> [Stored dataset items]

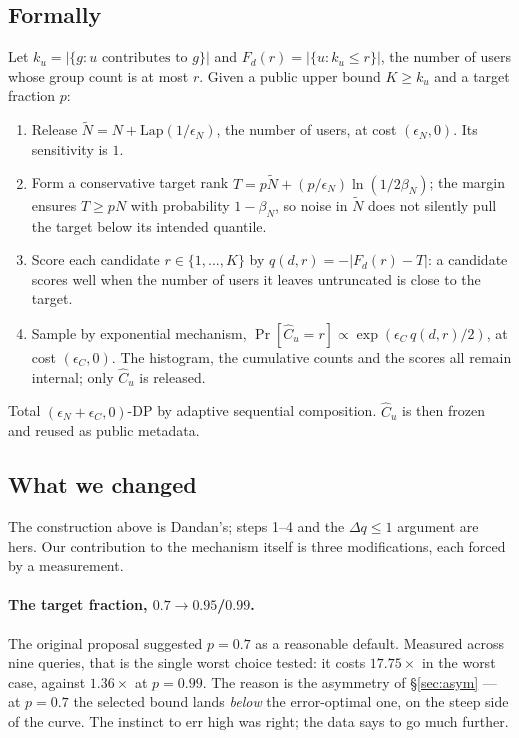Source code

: \documentclass[11pt,a4paper]{article}
\newcommand{\Cu}{C_u}
\newcommand{\ku}{k_u}
\begin{document}
\subsection{Formally}

Let $\ku = |\{g : u \text{ contributes to } g\}|$ and $F_d(r) = |\{u : \ku \le r\}|$, the number of
users whose group count is at most $r$. Given a public upper bound $K \ge \ku$ and a target
fraction $p$:

\begin{enumerate}
\item Release $\tilde N = N + \mathrm{Lap}(1/\epsilon_N)$, the number of users, at cost
$(\epsilon_N, 0)$. Its sensitivity is $1$.
\item Form a conservative target rank $T = p\tilde N + (p/\epsilon_N)\ln(1/2\beta_N)$; the margin
ensures $T \ge pN$ with probability $1-\beta_N$, so noise in $\tilde N$ does not silently pull the
target below its intended quantile.
\item Score each candidate $r \in \{1,\dots,K\}$ by $q(d,r) = -|F_d(r) - T|$: a candidate scores
well when the number of users it leaves untruncated is close to the target.
\item Sample by exponential mechanism, $\Pr[\hat\Cu = r] \propto \exp(\epsilon_C\, q(d,r)/2)$, at
cost $(\epsilon_C, 0)$. The histogram, the cumulative counts and the scores all remain internal;
only $\hat\Cu$ is released.
\end{enumerate}

Total $(\epsilon_N + \epsilon_C, 0)$-DP by adaptive sequential composition. $\hat\Cu$ is then
frozen and reused as public metadata.

\subsection{What we changed}

The construction above is Dandan's; steps 1--4 and the $\Delta q \le 1$ argument are hers. Our
contribution to the mechanism itself is three modifications, each forced by a measurement.

\paragraph{The target fraction, $0.7 \to 0.95$/$0.99$.} The original proposal suggested
$p = 0.7$ as a reasonable default. Measured across nine queries, that is the single worst choice
tested: it costs $17.75\times$ in the worst case, against $1.36\times$ at $p = 0.99$. The reason is
the asymmetry of \S\ref{sec:asym} --- at $p = 0.7$ the selected bound lands \emph{below} the
error-optimal one, on the steep side of the curve. The instinct to err high was right; the data
says to go much further.
\end{document}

> [What you have to do]
Starting with the line that contains "tested: it costs", restate every line up to and including the last one above, exactly.

> [Response for this exercise]
tested: it costs $17.75\times$ in the worst case, against $1.36\times$ at $p = 0.99$. The reason is
the asymmetry of \S\ref{sec:asym} --- at $p = 0.7$ the selected bound lands \emph{below} the
error-optimal one, on the steep side of the curve. The instinct to err high was right; the data
says to go much further.
\end{document}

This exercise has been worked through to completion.